I've been looking for information on the Internet about where and how to log exceptions: On the top level or the bottom level? I've found very useful information, but also some which has caused me even more confusion.
My current plan consists on catching exceptions on the top level. Then, if it's either a runtime exception or a checked exception about which the user can't do anything, I log them. If it may be fixed in some way by the user, I show him an alert so he can take a convenient decision.
In my opinion, logging exceptions is a very special and risky case of logging because exceptions are made to interrupt the normal flow. If you simply catch and log them on the bottom level, the execution will continue as ususal on the higher levels of the call stack and may lead to an inconsistent behaviour. For example, if the method returns an "int" but fails, it would need to return some kind of special value (-1?), and then you should give it a special treatment in the caller method. But if the whole range of "int" values were considered right values, then it would be an absolute mess, Right?

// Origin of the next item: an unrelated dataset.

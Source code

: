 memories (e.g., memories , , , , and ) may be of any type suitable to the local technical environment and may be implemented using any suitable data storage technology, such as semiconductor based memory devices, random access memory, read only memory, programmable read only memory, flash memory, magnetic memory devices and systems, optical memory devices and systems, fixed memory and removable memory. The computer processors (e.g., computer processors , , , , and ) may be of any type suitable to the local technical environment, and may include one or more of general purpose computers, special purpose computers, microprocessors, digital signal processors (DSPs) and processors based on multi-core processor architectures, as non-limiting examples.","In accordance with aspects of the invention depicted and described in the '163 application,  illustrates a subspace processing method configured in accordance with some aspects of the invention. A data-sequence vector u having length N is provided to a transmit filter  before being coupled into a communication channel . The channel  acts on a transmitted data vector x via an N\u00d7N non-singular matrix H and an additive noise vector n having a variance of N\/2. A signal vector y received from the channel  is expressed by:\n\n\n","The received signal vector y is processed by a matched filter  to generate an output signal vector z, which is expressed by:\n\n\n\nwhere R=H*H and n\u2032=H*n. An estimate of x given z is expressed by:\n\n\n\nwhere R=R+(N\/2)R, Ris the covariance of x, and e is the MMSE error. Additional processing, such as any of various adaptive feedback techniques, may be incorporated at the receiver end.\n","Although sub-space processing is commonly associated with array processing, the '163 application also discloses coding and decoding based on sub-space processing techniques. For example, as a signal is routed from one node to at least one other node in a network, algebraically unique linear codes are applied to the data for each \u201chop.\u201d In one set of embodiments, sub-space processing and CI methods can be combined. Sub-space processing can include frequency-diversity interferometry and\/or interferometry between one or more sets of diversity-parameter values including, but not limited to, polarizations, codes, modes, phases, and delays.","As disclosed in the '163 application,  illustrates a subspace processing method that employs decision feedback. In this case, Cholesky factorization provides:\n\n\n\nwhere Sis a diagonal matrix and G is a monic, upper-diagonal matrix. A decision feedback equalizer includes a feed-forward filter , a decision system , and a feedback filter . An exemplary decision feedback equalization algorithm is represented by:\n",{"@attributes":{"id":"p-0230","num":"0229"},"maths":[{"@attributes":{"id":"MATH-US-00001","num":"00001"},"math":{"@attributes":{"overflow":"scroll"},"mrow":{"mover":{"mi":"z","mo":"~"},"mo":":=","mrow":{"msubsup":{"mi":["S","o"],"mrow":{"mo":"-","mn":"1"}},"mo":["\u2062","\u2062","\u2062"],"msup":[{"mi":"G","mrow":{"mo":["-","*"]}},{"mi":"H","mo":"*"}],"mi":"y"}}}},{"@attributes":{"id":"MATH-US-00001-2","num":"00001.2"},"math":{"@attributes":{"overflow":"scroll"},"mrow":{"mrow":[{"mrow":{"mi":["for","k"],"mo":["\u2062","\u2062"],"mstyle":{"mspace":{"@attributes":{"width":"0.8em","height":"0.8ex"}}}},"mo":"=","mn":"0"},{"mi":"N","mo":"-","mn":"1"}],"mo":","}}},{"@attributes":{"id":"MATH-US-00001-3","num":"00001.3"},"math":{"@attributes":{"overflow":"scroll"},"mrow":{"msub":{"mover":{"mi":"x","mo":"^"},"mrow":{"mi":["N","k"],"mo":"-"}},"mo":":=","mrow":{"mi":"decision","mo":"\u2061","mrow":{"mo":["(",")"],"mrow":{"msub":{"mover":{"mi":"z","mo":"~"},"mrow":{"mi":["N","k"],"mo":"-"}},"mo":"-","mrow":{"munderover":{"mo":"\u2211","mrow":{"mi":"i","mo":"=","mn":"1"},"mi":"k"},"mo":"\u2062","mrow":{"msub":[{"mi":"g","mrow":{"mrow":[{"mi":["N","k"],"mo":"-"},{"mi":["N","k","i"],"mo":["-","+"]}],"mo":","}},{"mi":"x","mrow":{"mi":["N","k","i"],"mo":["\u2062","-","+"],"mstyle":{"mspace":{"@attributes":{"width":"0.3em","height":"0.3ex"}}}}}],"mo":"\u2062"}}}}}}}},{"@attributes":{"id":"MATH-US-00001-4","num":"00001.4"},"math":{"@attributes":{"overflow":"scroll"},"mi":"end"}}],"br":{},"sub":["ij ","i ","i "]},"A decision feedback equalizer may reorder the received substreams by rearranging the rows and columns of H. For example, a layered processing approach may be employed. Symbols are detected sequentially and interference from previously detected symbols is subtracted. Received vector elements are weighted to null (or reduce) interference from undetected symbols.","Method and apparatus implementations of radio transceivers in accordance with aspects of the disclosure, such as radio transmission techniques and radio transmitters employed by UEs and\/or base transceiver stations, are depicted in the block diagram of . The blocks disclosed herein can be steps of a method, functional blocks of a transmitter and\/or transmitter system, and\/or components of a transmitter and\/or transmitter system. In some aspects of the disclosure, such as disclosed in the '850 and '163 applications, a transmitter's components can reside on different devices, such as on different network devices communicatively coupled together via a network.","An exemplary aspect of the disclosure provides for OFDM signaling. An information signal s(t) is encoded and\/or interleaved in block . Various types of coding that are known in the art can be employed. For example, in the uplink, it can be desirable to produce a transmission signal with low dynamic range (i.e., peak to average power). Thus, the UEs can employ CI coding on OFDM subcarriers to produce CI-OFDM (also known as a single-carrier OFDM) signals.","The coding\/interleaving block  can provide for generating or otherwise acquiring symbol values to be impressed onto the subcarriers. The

I also have read that logging on the bottom level and re-throwing (with or without wrapping the exception) is bad idea and is one of the so called "anti-patterns". Mainly because it could cause that the same error got logged many times.
So, What's the way to log exceptions on the bottom level? Is it feasible? Because I can't find a reliable way to do such thing without interrupting the execution "by hand".
After some weeks experimenting I've decided to wrap the exceptions with exceptions created specifically for my application, and log them on the top level only. I'm loving this approach because I'm not losing detail (I simply have to check the whole exception stack trace), and am being able to concentrate the error logging in a single place.